■ **Task statement**:
Where in the data below does the word "trpc" appear? Copy each line that holds it.

• • •

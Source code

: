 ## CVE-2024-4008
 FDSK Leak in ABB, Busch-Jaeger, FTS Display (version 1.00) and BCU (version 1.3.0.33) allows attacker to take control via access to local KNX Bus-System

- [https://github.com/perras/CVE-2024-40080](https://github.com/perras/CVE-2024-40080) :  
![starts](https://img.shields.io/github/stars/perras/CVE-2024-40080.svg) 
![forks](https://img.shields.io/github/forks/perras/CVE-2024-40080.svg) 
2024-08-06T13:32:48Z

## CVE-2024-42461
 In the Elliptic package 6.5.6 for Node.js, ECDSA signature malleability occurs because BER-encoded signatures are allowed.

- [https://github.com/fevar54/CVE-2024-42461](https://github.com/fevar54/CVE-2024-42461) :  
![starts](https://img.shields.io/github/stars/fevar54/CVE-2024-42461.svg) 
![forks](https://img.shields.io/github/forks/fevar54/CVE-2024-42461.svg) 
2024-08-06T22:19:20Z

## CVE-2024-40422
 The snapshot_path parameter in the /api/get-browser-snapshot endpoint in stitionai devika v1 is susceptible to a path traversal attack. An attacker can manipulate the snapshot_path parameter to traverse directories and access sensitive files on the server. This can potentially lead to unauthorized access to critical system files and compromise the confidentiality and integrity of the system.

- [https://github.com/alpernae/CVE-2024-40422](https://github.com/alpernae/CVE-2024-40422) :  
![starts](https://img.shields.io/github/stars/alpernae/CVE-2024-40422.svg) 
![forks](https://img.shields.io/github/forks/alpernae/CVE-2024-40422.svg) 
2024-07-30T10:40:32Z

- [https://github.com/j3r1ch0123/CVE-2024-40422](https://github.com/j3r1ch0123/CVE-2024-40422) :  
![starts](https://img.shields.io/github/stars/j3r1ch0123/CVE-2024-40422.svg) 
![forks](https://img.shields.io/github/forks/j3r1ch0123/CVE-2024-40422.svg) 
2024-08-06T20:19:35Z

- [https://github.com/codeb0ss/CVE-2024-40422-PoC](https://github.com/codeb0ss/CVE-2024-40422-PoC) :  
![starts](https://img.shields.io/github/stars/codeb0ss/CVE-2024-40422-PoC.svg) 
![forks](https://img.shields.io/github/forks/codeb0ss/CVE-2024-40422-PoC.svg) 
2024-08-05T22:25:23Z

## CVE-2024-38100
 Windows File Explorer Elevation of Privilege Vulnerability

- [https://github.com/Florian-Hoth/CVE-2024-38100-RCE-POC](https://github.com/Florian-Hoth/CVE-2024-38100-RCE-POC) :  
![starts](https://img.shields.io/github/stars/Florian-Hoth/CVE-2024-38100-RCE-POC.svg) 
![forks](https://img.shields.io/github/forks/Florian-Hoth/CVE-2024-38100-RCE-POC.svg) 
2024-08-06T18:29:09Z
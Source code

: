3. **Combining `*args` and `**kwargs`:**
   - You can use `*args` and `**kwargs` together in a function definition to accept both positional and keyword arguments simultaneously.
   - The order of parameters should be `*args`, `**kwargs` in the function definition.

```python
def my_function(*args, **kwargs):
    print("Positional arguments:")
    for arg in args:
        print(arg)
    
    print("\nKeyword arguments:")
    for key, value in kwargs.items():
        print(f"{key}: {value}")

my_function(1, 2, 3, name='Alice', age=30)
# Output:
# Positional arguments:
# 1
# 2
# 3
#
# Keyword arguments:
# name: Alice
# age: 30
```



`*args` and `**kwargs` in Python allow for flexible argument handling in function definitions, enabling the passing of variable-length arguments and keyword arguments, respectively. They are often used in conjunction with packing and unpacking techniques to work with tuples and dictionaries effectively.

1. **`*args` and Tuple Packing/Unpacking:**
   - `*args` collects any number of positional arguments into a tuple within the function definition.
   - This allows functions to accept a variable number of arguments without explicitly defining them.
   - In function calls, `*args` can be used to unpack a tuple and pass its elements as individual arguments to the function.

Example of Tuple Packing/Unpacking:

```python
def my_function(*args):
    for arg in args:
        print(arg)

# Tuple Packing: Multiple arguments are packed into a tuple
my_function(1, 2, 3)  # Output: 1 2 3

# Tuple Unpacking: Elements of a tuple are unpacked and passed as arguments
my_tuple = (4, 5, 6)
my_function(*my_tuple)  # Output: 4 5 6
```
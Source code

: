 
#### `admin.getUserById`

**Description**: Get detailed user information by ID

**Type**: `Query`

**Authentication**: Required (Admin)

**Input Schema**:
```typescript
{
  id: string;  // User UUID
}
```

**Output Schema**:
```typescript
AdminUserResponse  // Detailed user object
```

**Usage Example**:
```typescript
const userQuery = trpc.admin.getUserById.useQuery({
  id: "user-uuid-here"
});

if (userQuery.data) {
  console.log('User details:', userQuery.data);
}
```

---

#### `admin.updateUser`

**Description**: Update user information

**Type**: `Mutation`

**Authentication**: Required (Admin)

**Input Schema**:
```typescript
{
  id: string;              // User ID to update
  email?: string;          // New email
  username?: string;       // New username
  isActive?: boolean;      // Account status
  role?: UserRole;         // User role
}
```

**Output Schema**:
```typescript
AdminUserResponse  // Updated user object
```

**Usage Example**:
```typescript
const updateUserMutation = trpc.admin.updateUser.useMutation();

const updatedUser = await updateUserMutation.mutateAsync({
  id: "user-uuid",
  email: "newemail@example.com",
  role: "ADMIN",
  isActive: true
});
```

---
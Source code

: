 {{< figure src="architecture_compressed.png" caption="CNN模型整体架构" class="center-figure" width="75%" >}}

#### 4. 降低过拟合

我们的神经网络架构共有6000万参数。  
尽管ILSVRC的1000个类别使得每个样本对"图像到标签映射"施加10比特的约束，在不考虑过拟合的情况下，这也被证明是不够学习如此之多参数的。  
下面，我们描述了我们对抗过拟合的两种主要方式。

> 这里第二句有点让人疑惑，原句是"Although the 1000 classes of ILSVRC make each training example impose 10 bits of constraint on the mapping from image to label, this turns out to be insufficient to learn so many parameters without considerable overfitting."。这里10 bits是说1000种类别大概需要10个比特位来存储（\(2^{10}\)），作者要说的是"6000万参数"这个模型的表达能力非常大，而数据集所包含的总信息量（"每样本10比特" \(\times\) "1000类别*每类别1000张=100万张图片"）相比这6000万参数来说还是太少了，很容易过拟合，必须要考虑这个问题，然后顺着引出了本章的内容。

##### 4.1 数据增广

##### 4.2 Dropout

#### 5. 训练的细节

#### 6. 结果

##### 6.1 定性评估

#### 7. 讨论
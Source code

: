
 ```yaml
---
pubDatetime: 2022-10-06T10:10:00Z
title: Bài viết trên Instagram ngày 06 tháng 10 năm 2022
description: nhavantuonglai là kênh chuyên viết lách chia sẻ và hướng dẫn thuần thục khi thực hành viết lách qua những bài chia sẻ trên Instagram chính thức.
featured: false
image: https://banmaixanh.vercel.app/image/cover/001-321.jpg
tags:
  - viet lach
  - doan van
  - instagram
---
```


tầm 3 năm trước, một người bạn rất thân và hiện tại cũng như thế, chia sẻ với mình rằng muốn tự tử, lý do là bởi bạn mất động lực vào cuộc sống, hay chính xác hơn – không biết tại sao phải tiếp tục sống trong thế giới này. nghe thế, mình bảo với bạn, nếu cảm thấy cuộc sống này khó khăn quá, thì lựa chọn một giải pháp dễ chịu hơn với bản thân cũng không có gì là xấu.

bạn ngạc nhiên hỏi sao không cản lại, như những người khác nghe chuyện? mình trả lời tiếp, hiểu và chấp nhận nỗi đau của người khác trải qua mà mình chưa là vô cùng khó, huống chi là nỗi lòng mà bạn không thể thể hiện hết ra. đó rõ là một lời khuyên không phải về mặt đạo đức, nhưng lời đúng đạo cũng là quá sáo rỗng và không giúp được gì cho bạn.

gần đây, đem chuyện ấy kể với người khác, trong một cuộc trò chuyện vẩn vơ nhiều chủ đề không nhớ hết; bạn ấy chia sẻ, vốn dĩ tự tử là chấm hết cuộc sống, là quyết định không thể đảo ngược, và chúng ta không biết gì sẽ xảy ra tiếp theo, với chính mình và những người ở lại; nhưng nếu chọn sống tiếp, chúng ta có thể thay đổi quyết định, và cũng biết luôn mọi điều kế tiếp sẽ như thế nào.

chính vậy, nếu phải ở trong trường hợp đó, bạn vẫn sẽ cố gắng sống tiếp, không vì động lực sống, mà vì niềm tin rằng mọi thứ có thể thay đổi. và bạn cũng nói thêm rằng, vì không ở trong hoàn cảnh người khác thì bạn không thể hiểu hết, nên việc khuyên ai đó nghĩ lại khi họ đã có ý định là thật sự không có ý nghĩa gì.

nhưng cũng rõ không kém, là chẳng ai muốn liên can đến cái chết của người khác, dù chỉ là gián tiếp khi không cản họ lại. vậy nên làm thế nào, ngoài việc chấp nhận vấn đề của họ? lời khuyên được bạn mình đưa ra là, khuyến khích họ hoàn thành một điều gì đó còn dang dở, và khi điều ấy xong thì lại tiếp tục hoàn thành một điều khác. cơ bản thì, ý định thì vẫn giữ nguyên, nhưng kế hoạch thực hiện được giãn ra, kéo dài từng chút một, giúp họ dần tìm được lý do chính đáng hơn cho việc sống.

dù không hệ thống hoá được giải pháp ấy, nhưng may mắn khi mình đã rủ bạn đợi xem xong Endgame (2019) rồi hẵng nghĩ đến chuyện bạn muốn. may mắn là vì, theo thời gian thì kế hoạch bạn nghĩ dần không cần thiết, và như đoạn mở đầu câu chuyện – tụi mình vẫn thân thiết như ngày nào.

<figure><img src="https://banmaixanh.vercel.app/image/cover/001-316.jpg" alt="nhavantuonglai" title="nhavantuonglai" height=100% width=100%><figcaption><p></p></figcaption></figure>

• • •

■ **Task solution**:
const userQuery = trpc.admin.getUserById.useQuery({
const updateUserMutation = trpc.admin.updateUser.useMutation();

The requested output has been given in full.